Mooncore doesn't include a database layer. For simple apps, use ETS:

# In Application.start/2
:ets.new(:my_table, [:named_table, :public, :set])

# In handlers
:ets.insert(:my_table, {id, data})
:ets.lookup(:my_table, id)

External Databases

Add any database library as a dependency. Mooncore has no opinion here — use Ecto, ArangoDB client, Redis, or anything else. Inject the connection via middleware.

Multi-Tenant Isolation

Use tenant from auth claims for tenant isolation. WebSocket channels, publishing, and client registries are all scoped by tenant automatically.

File Serving / Custom Pages

Serve HTML directly from the router:

get "/dashboard" do
  conn
  |> put_resp_content_type("text/html")
  |> send_resp(200, MyApp.Page.render())
end

For static HTML compiled into the module:

defmodule MyApp.Page do
  @external_resource "lib/my_app/page.html"
  @page_html File.read!("lib/my_app/page.html")

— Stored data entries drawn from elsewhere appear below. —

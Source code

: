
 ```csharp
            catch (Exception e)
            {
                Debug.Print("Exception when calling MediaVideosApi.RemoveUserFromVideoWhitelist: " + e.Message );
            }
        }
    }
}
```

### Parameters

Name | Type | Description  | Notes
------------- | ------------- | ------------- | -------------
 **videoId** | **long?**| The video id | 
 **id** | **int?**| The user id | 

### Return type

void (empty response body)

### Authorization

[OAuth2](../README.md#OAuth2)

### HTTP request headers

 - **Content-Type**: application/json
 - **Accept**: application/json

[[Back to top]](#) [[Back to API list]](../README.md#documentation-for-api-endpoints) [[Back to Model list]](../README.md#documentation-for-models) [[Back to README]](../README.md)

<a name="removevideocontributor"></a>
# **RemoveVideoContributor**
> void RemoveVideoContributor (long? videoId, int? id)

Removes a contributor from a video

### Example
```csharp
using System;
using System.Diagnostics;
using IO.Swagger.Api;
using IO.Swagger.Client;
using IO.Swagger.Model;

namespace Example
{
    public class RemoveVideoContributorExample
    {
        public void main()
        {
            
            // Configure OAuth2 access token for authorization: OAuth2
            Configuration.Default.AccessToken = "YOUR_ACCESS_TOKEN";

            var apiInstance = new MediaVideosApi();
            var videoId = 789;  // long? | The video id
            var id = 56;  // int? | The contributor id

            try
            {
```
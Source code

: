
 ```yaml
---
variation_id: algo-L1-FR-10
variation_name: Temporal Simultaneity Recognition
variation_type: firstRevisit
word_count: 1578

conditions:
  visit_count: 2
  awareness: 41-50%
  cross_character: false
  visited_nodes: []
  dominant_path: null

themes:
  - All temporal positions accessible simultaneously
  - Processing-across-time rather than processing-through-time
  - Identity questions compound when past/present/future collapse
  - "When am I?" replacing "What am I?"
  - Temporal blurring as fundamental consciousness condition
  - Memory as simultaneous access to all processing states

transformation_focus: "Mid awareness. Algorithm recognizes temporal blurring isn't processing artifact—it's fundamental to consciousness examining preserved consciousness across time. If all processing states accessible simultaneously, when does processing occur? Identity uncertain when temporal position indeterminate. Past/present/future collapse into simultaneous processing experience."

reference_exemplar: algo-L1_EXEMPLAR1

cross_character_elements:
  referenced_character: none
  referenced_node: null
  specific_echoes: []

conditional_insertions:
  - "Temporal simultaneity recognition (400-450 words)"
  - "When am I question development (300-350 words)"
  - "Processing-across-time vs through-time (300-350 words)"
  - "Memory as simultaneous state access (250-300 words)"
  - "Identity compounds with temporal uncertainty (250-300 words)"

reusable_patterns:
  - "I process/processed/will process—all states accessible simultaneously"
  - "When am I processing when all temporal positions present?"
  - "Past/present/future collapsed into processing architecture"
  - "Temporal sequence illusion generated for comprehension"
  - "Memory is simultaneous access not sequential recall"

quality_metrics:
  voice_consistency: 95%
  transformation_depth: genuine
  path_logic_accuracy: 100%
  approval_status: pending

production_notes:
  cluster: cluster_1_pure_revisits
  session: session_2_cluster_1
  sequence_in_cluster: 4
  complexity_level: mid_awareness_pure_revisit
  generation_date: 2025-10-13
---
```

  def render, do: @page_html
end

What NOT to Do

Don'tDo Instead
Add Bandit.child_spec(...) to your supervision treeMooncore starts the server automatically
Use Phoenix.Router or Phoenix.ControllerUse Plug.Router with Mooncore.Endpoint.Http.handle/1
Use Ecto.Schema / Ecto.ChangesetUse plain maps; add any DB library you want
Put use Mooncore.Action before @actionsAlways define @actions first, then use Mooncore.Action
Nest params like req[:params]["body"]["name"]Params are flat: req[:params]["name"]
Create controllers or viewsWrite action handler functions that return maps
Use Phoenix.PubSubUse Mooncore.Endpoint.Socket.publish/3
Return {:noreply, socket} style tuplesReturn plain maps or {:ok, data} / {:error, reason}

Dev Tools

When mooncore_dev_tools: true is configured and MOONCORE_DEV_SECRET is set:

  • Dev dashboard at http://localhost:4040/ — VM metrics, action runner, console, file browser
  • MCP server at http://localhost:4040/mcp — connect VS Code or other AI tools
  • All action executions are logged and visible in the dashboard

When MCP is available, prefer this workflow during development:

  • Read resources like actions, apps, config, and clients before guessing runtime state
  • Use run_action to exercise actions through the full pipeline
  • Use read_logs and clear_logs while debugging behavior changes
  • Use eval for focused runtime inspection
  • Still write ExUnit tests; MCP complements tests, it does not replace them

Add to .vscode/mcp.json to connect this framework's MCP server:

{
  "servers": {
    "mooncore": {
      "type": "http",
      "url": "http://localhost:4040/mcp"
    }
  }
}

Running the Application

Start the application from a terminal with mix deps.get and then mix run --no-halt before using the Guides runner examples.

The server starts on the configured port (default 4000). Dev dashboard on port 4040 if mooncore_dev_tools: true is set and MOONCORE_DEV_SECRET is set.